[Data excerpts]
----------

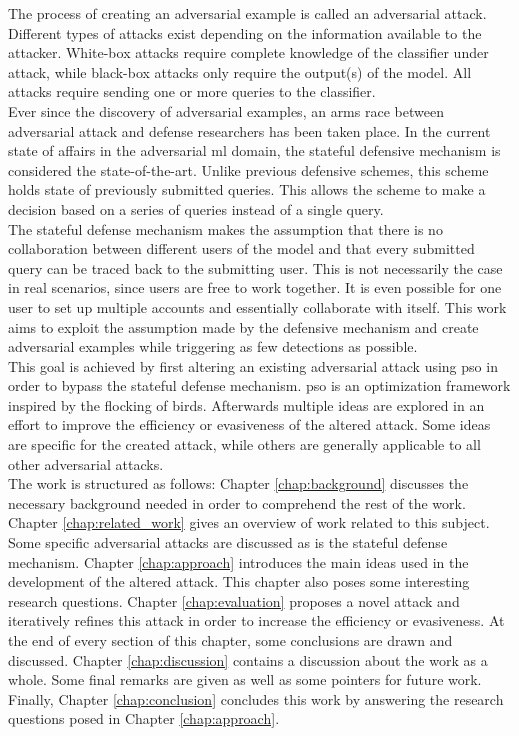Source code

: The process of creating an adversarial example is called an adversarial attack. Different types of attacks exist depending on the information available to the attacker. White-box attacks require complete knowledge of the classifier under attack, while black-box attacks only require the output(s) of the model. All attacks require sending one or more queries to the classifier.\\

Ever since the discovery of adversarial examples, an arms race between adversarial attack and defense researchers has been taken place. In the current state of affairs in the adversarial \gls{ml} domain, the stateful defensive mechanism \cite{chen_stateful_2019} is considered the state-of-the-art. Unlike previous defensive schemes, this scheme holds state of previously submitted queries. This allows the scheme to make a decision based on a series of queries instead of a single query.\\

The stateful defense mechanism makes the assumption that there is no collaboration between different users of the model and that every submitted query can be traced back to the submitting user. This is not necessarily the case in real scenarios, since users are free to work together. It is even possible for one user to set up multiple accounts and essentially collaborate with itself. This work aims to exploit the assumption made by the defensive mechanism and create adversarial examples while triggering as few detections as possible.\\

This goal is achieved by first altering an existing adversarial attack using \gls{pso} in order to bypass the stateful defense mechanism. \gls{pso} is an optimization framework inspired by the flocking of birds. Afterwards multiple ideas are explored in an effort to improve the efficiency or evasiveness of the altered attack. Some ideas are specific for the created attack, while others are generally applicable to all other adversarial attacks.\\

The work is structured as follows: Chapter \ref{chap:background} discusses the necessary background needed in order to comprehend the rest of the work. Chapter \ref{chap:related_work} gives an overview of work related to this subject. Some specific adversarial attacks are discussed as is the stateful defense mechanism. Chapter \ref{chap:approach} introduces the main ideas used in the development of the altered attack. This chapter also poses some interesting research questions. Chapter \ref{chap:evaluation} proposes a novel attack and iteratively refines this attack in order to increase the efficiency or evasiveness. At the end of every section of this chapter, some conclusions are drawn and discussed. Chapter \ref{chap:discussion} contains a discussion about the work as a whole. Some final remarks are given as well as some pointers for future work. Finally, Chapter \ref{chap:conclusion} concludes this work by answering the research questions posed in Chapter \ref{chap:approach}. \\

----------

[Problem requirements]
Going through the records above line by line, count those that hold the word "submitted", and answer with the number only.

[Response box]
2